Nixon continued, “Our recovery is going to be slower and longer than any other recovery in the past. Most other states experienced a significant recovery in 2002. In Utah, we had more revenue at that time than we knew what to do with. But Michigan never came out of 2002. In one sense, you didn’t have as far to fall as those states that experienced a bubble in 2002 that popped in 2008.”

Nixon noted that Michigan’s ongoing high unemployment rate, coupled with a continuing drop in personal income, has meant that “less revenue is coming into the state to fund services.

“It has been a very difficult economic environment here over the last 10 years. There has been no revenue growth in the last decade while expenditures have increased. The Medicaid caseload has increased by 84 percent since 2000 and food assistance expenditures are four times our 2004 numbers.”

In fact, one out of every five people in Michigan now receives food assistance, he said. And corrections spending has grown from 5 percent of the budget to 24 percent from 1982 to this year.

“In 1982, corrections represented 5 percent of the budget compared to almost 25% today while Medicaid takes up another 25%. That doesn’t leave us with a lot of flexibility.”

But what keeps Nixon “awake at night is that we have $58.4 billion in unfunded state and local government pensions including education and post retirement health care liabilities.

“We have 56,000 retirees that the state is providing health costs for and we have 44,000 state employees. This is a significant funding problem. We aren’t saying we are going to alter anyone’s healthcare coverage for the folks that are there now. But this is something that we need to address for the long term going forward.”

He went on to say that benefit programs were “given out when they were inexpensive but now we have to start paying the bill. The legislature will be debating this and it’s very important. Both sides of the aisle know it’s a problem and must be dealt with.”

How does this all affect the state’s budget?
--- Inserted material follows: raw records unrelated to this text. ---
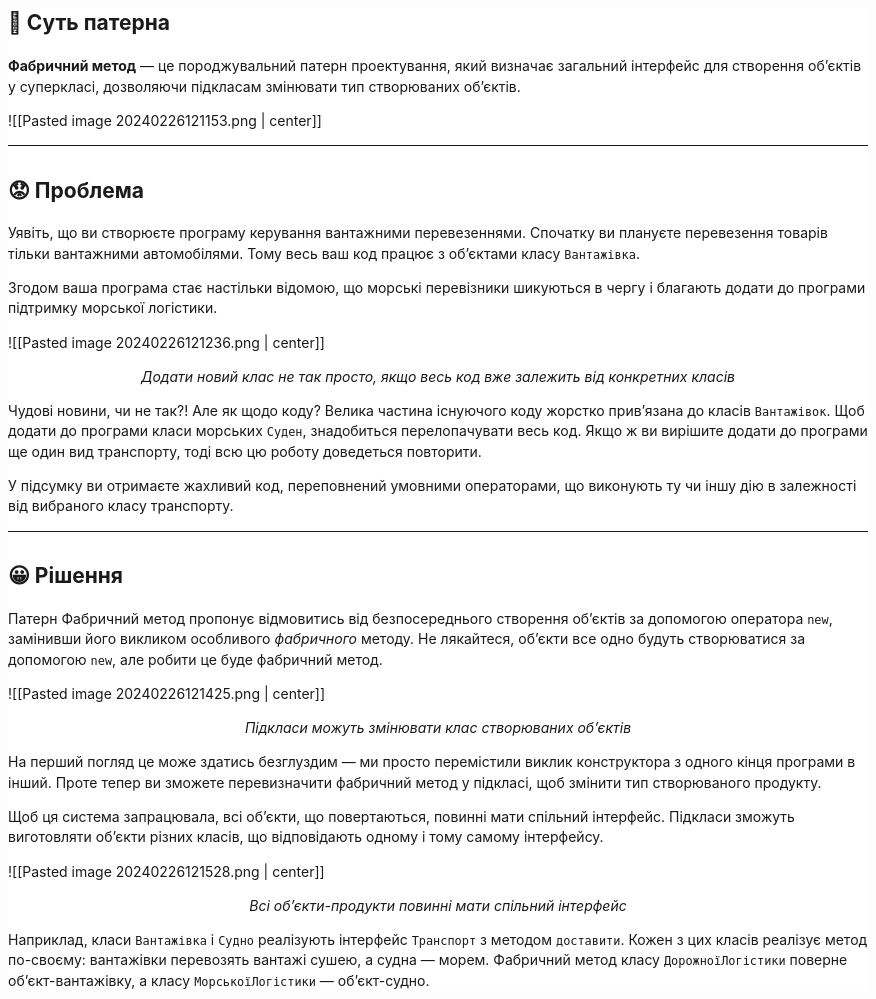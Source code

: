 ## 💭 Суть патерна

**Фабричний метод** — це породжувальний патерн проектування, який визначає загальний інтерфейс для створення об’єктів у суперкласі, дозволяючи підкласам змінювати тип створюваних об’єктів.

![[Pasted image 20240226121153.png | center]]

---
## 😟 Проблема

Уявіть, що ви створюєте програму керування вантажними перевезеннями. Спочатку ви плануєте перевезення товарів тільки вантажними автомобілями. Тому весь ваш код працює з об’єктами класу `Вантажівка`.

Згодом ваша програма стає настільки відомою, що морські перевізники шикуються в чергу і благають додати до програми підтримку морської логістики.

![[Pasted image 20240226121236.png | center]]
<center><i>Додати новий клас не так просто, якщо весь код вже залежить від конкретних класів</i></center>

Чудові новини, чи не так?! Але як щодо коду? Велика частина існуючого коду жорстко прив’язана до класів `Вантажівок`. Щоб додати до програми класи морських `Суден`, знадобиться перелопачувати весь код. Якщо ж ви вирішите додати до програми ще один вид транспорту, тоді всю цю роботу доведеться повторити.

У підсумку ви отримаєте жахливий код, переповнений умовними операторами, що виконують ту чи іншу дію в залежності від вибраного класу транспорту.

---
## 😀 Рішення

Патерн Фабричний метод пропонує відмовитись від безпосереднього створення об’єктів за допомогою оператора `new`, замінивши його викликом особливого _фабричного_ методу. Не лякайтеся, об’єкти все одно будуть створюватися за допомогою `new`, але робити це буде фабричний метод.

![[Pasted image 20240226121425.png | center]]
<center><i>Підкласи можуть змінювати клас створюваних об’єктів</i></center>

На перший погляд це може здатись безглуздим — ми просто перемістили виклик конструктора з одного кінця програми в інший. Проте тепер ви зможете перевизначити фабричний метод у підкласі, щоб змінити тип створюваного продукту.

Щоб ця система запрацювала, всі об’єкти, що повертаються, повинні мати спільний інтерфейс. Підкласи зможуть виготовляти об’єкти різних класів, що відповідають одному і тому самому інтерфейсу.

![[Pasted image 20240226121528.png | center]]
<center><i>Всі об’єкти-продукти повинні мати спільний інтерфейс</i></center>

Наприклад, класи `Вантажівка` і `Судно` реалізують інтерфейс `Транспорт` з методом `доставити`. Кожен з цих класів реалізує метод по-своєму: вантажівки перевозять вантажі сушею, а судна — морем. Фабричний метод класу `ДорожноїЛогістики` поверне об’єкт-вантажівку, а класу `МорськоїЛогістики` — об’єкт-судно.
Nixon referred to Michigan’s “perpetual budget problem,” the amount by which expenditures exceed revenues, projected to be $1.4 billion for fiscal year 2012.
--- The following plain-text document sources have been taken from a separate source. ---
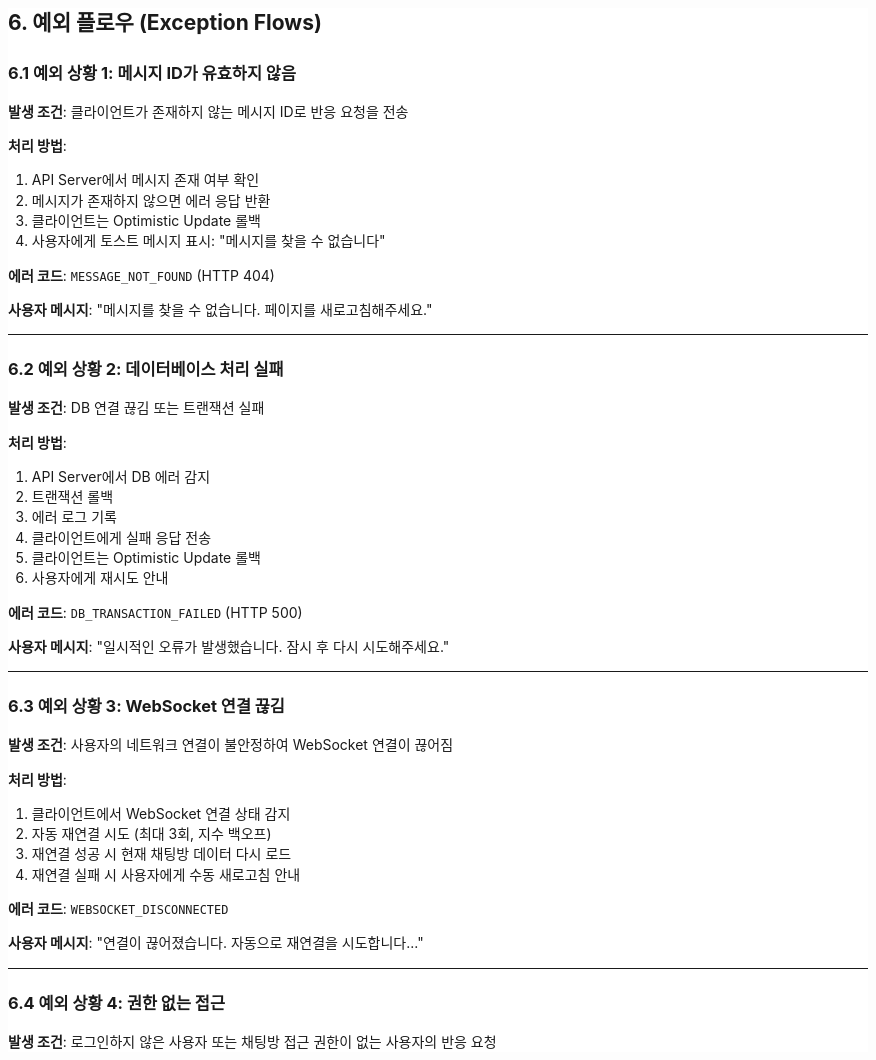 
## 6. 예외 플로우 (Exception Flows)

### 6.1 예외 상황 1: 메시지 ID가 유효하지 않음

**발생 조건**: 클라이언트가 존재하지 않는 메시지 ID로 반응 요청을 전송

**처리 방법**:
1. API Server에서 메시지 존재 여부 확인
2. 메시지가 존재하지 않으면 에러 응답 반환
3. 클라이언트는 Optimistic Update 롤백
4. 사용자에게 토스트 메시지 표시: "메시지를 찾을 수 없습니다"

**에러 코드**: `MESSAGE_NOT_FOUND` (HTTP 404)

**사용자 메시지**: "메시지를 찾을 수 없습니다. 페이지를 새로고침해주세요."

---

### 6.2 예외 상황 2: 데이터베이스 처리 실패

**발생 조건**: DB 연결 끊김 또는 트랜잭션 실패

**처리 방법**:
1. API Server에서 DB 에러 감지
2. 트랜잭션 롤백
3. 에러 로그 기록
4. 클라이언트에게 실패 응답 전송
5. 클라이언트는 Optimistic Update 롤백
6. 사용자에게 재시도 안내

**에러 코드**: `DB_TRANSACTION_FAILED` (HTTP 500)

**사용자 메시지**: "일시적인 오류가 발생했습니다. 잠시 후 다시 시도해주세요."

---

### 6.3 예외 상황 3: WebSocket 연결 끊김

**발생 조건**: 사용자의 네트워크 연결이 불안정하여 WebSocket 연결이 끊어짐

**처리 방법**:
1. 클라이언트에서 WebSocket 연결 상태 감지
2. 자동 재연결 시도 (최대 3회, 지수 백오프)
3. 재연결 성공 시 현재 채팅방 데이터 다시 로드
4. 재연결 실패 시 사용자에게 수동 새로고침 안내

**에러 코드**: `WEBSOCKET_DISCONNECTED`

**사용자 메시지**: "연결이 끊어졌습니다. 자동으로 재연결을 시도합니다..."

---

### 6.4 예외 상황 4: 권한 없는 접근

**발생 조건**: 로그인하지 않은 사용자 또는 채팅방 접근 권한이 없는 사용자의 반응 요청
Snyder’s “strategy to fix Michigan” includes:

––Structural balance;

––Simple, fair and efficient tax reform that is predictable and stable; and

––Accountability and transparency.

Nixon knew very well what he was walking into when he joined Snyder’s team in January, he said.
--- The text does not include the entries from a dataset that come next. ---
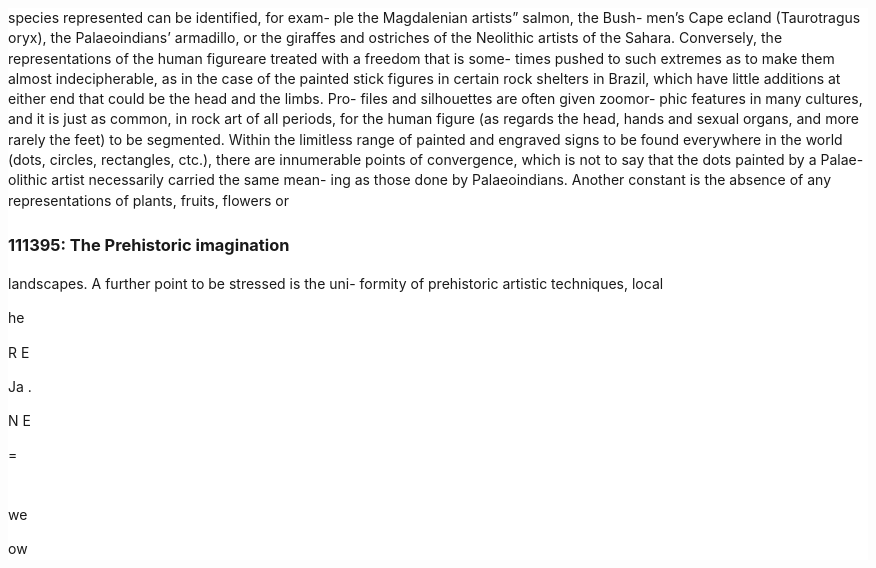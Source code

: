 species represented can be identified, for exam- 
ple the Magdalenian artists” salmon, the Bush- 
men’s Cape ecland (Taurotragus oryx), the 
Palaeoindians’ armadillo, or the giraffes and 
ostriches of the Neolithic artists of the Sahara. 
Conversely, the representations of the human 
figureare treated with a freedom that is some- 
times pushed to such extremes as to make 
them almost indecipherable, as in the case of 
the painted stick figures in certain rock shelters 
in Brazil, which have little additions at either 
end that could be the head and the limbs. Pro- 
files and silhouettes are often given zoomor- 
phic features in many cultures, and it is just as 
common, in rock art of all periods, for the 
human figure (as regards the head, hands and 
sexual organs, and more rarely the feet) to be 
segmented. 
Within the limitless range of painted and 
engraved signs to be found everywhere in the 
world (dots, circles, rectangles, ctc.), there are 
innumerable points of convergence, which is 
not to say that the dots painted by a Palae- 
olithic artist necessarily carried the same mean- 
ing as those done by Palaeoindians. 
Another constant is the absence of any 
representations of plants, fruits, flowers or 


### 111395: The Prehistoric imagination

landscapes. 
A further point to be stressed is the uni- 
formity of prehistoric artistic techniques, local 
 
 
 
   
    
he
 
  
R
E
 
Ja
. 
  
N
E
 
=
 
# 
we
 
ow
“To have a $1.4 billion budget gap with expenditures greater than revenues, you can’t run a business like that for long-term sustainability. People I spoke with told me this was not a new problem, that it has existed for the last 10 years, but that no one has wanted to address it permanently. One-time fixes were used but today we are dealing with decisions that are not panning out the way they were projected to.

“Gov. Snyder told me, ‘Let’s fix this once and for all.’ That brings us to structural balance.”

Nixon explained that if a potential homeowner obtains a mortgage, he or she doesn’t base their ability to make the monthly payment on a savings account but on monthly income. “If you don’t, once those savings are gone, you lose the house. That’s what has happened when Michigan has used one-time solutions to balance the budget.”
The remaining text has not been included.